TEIC / Stylesheets

TEI XSL Stylesheets
231 stars 124 forks source link

surname cannot come first #325

Open Dominique-M opened 6 years ago

Dominique-M commented 6 years ago

In certain cultures the surname comes first and TEI allows surname forename in that order under persName. Though the HTML5 transformation (7.44 as a Debian package) seems to put the forename first anyway. I feel the choice should reside on the side of the author, not the stylesheets. Or do I miss something? See http://www.d-meeus.be/biblio/Tsuzuki1967.html and http://www.d-meeus.be/biblio/biblio.xml. (In the meanwhile, as a workaround, I ‘commented out’ surname forename and wrote the full name directly as content of persName.)

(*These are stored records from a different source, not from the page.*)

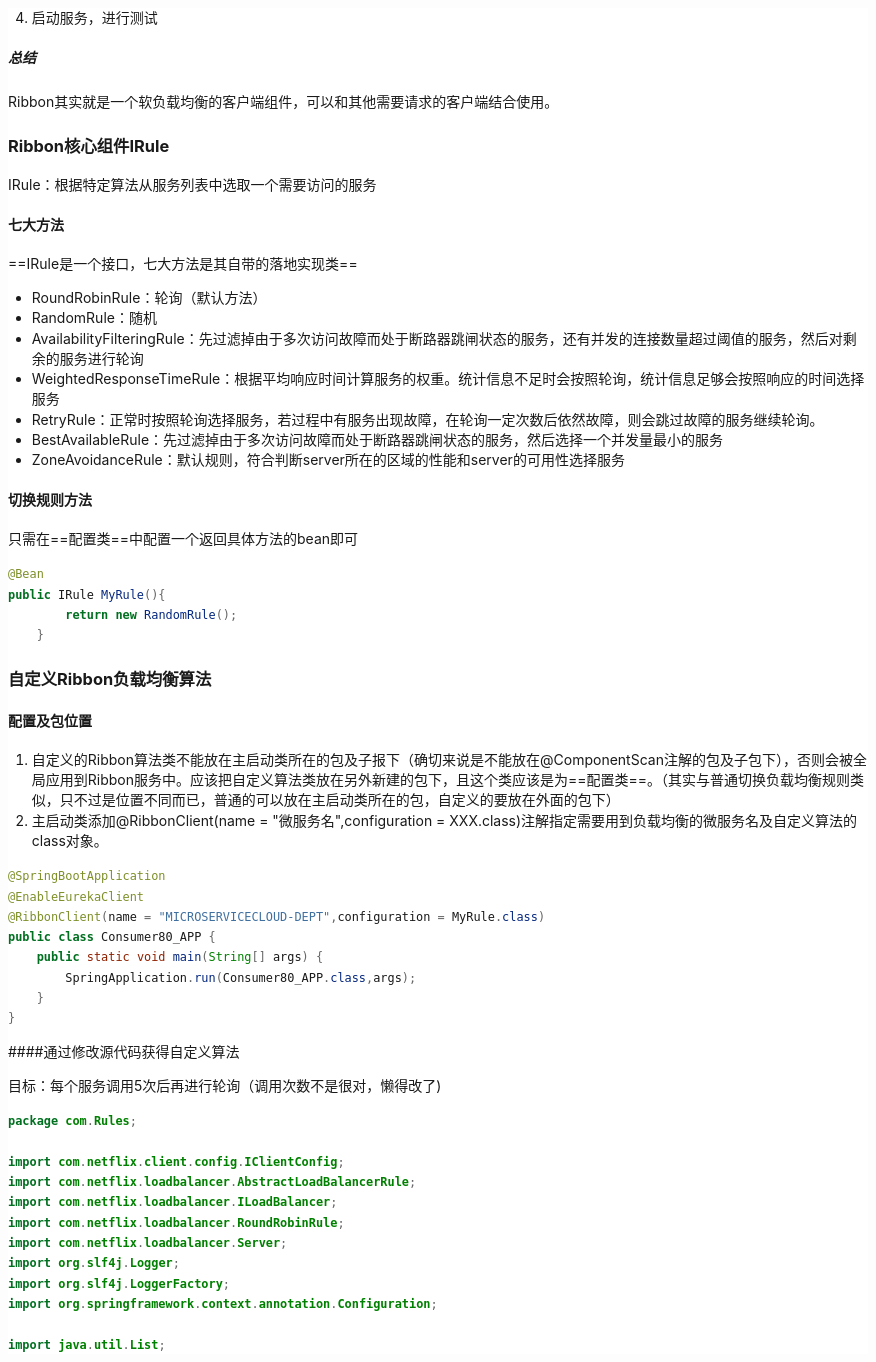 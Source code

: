 4. 启动服务，进行测试

##### 总结

Ribbon其实就是一个软负载均衡的客户端组件，可以和其他需要请求的客户端结合使用。

### Ribbon核心组件IRule

IRule：根据特定算法从服务列表中选取一个需要访问的服务

#### 七大方法

==IRule是一个接口，七大方法是其自带的落地实现类==

- RoundRobinRule：轮询（默认方法）
- RandomRule：随机
- AvailabilityFilteringRule：先过滤掉由于多次访问故障而处于断路器跳闸状态的服务，还有并发的连接数量超过阈值的服务，然后对剩余的服务进行轮询
- WeightedResponseTimeRule：根据平均响应时间计算服务的权重。统计信息不足时会按照轮询，统计信息足够会按照响应的时间选择服务
- RetryRule：正常时按照轮询选择服务，若过程中有服务出现故障，在轮询一定次数后依然故障，则会跳过故障的服务继续轮询。
- BestAvailableRule：先过滤掉由于多次访问故障而处于断路器跳闸状态的服务，然后选择一个并发量最小的服务
- ZoneAvoidanceRule：默认规则，符合判断server所在的区域的性能和server的可用性选择服务

#### 切换规则方法

只需在==配置类==中配置一个返回具体方法的bean即可

```java
@Bean
public IRule MyRule(){
        return new RandomRule();    
    }
```

### 自定义Ribbon负载均衡算法

#### 配置及包位置

1. 自定义的Ribbon算法类不能放在主启动类所在的包及子报下（确切来说是不能放在@ComponentScan注解的包及子包下），否则会被全局应用到Ribbon服务中。应该把自定义算法类放在另外新建的包下，且这个类应该是为==配置类==。（其实与普通切换负载均衡规则类似，只不过是位置不同而已，普通的可以放在主启动类所在的包，自定义的要放在外面的包下）
2. 主启动类添加@RibbonClient(name = "微服务名",configuration = XXX.class)注解指定需要用到负载均衡的微服务名及自定义算法的class对象。

```java
@SpringBootApplication
@EnableEurekaClient
@RibbonClient(name = "MICROSERVICECLOUD-DEPT",configuration = MyRule.class)
public class Consumer80_APP {
    public static void main(String[] args) {
        SpringApplication.run(Consumer80_APP.class,args);
    }
}
```

####通过修改源代码获得自定义算法

目标：每个服务调用5次后再进行轮询（调用次数不是很对，懒得改了)

```java
package com.Rules;

import com.netflix.client.config.IClientConfig;
import com.netflix.loadbalancer.AbstractLoadBalancerRule;
import com.netflix.loadbalancer.ILoadBalancer;
import com.netflix.loadbalancer.RoundRobinRule;
import com.netflix.loadbalancer.Server;
import org.slf4j.Logger;
import org.slf4j.LoggerFactory;
import org.springframework.context.annotation.Configuration;

import java.util.List;
```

jamescummings commented 6 years ago

I think this is happening because of an arbitrary(?) decision to process surname first by default in this template:

https://github.com/TEIC/Stylesheets/blob/292f2829880b5d0345447191ee3d0d448fc8b745/common/common_core.xsl#L258-L285

Although you said HTML5 transformation, this just uses the underlying HTML transformation, which itself uses the transformations in common across multiple transformations.

Local Project Workaround: In your calling of the HTML5 transformation have your own XSLT which calls this but overrides the template match for tei:editor|tei:author to put forename first. (i.e. the exact same template but 'surname' changed to 'forename'. This might be a quick workaround for you depending on whether you feel comfortable doing that. The benefit is that you can return to using the markup rather than commenting it out and putting it as content of persName, which means it shows up with anything else you do with forenames and surnames.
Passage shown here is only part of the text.